___ Exercise input ___

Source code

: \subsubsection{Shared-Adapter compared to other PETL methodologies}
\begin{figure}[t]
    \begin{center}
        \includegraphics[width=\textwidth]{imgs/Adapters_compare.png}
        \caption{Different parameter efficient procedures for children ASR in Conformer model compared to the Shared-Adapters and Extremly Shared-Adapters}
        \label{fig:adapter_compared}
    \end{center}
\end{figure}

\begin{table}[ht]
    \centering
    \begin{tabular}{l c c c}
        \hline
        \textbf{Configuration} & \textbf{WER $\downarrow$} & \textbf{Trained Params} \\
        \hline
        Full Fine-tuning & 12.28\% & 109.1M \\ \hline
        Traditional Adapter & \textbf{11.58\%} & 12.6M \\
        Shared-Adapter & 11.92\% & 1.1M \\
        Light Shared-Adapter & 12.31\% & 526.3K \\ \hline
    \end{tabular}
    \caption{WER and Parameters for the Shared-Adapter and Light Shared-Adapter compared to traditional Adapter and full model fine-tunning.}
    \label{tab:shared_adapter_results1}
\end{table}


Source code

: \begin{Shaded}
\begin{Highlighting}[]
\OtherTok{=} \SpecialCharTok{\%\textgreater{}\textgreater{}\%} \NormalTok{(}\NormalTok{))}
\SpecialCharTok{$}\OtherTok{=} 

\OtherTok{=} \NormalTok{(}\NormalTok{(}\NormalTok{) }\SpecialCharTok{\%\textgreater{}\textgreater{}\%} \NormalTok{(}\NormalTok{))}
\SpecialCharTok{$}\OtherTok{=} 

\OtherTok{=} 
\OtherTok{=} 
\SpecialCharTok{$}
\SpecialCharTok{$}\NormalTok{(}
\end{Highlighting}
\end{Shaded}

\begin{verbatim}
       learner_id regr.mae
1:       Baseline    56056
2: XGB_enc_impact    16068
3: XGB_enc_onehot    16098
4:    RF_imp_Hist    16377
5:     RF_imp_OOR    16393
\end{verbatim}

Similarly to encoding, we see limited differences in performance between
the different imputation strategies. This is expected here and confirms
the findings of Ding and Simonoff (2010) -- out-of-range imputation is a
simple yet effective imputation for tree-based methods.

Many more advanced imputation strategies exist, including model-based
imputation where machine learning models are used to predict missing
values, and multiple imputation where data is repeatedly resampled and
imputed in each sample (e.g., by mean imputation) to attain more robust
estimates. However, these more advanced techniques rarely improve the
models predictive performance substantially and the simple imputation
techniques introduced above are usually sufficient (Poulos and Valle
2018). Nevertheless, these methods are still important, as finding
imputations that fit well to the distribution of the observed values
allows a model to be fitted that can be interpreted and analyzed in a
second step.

___

All lines from the beginning of the material above through the one with "Full Fine-tuning &" need to be returned exactly; please return those and only those.

## Expected answer
Source code

: \subsubsection{Shared-Adapter compared to other PETL methodologies}
\begin{figure}[t]
    \begin{center}
        \includegraphics[width=\textwidth]{imgs/Adapters_compare.png}
        \caption{Different parameter efficient procedures for children ASR in Conformer model compared to the Shared-Adapters and Extremly Shared-Adapters}
        \label{fig:adapter_compared}
    \end{center}
\end{figure}

\begin{table}[ht]
    \centering
    \begin{tabular}{l c c c}
        \hline
        \textbf{Configuration} & \textbf{WER $\downarrow$} & \textbf{Trained Params} \\
        \hline
        Full Fine-tuning & 12.28\% & 109.1M \\ \hline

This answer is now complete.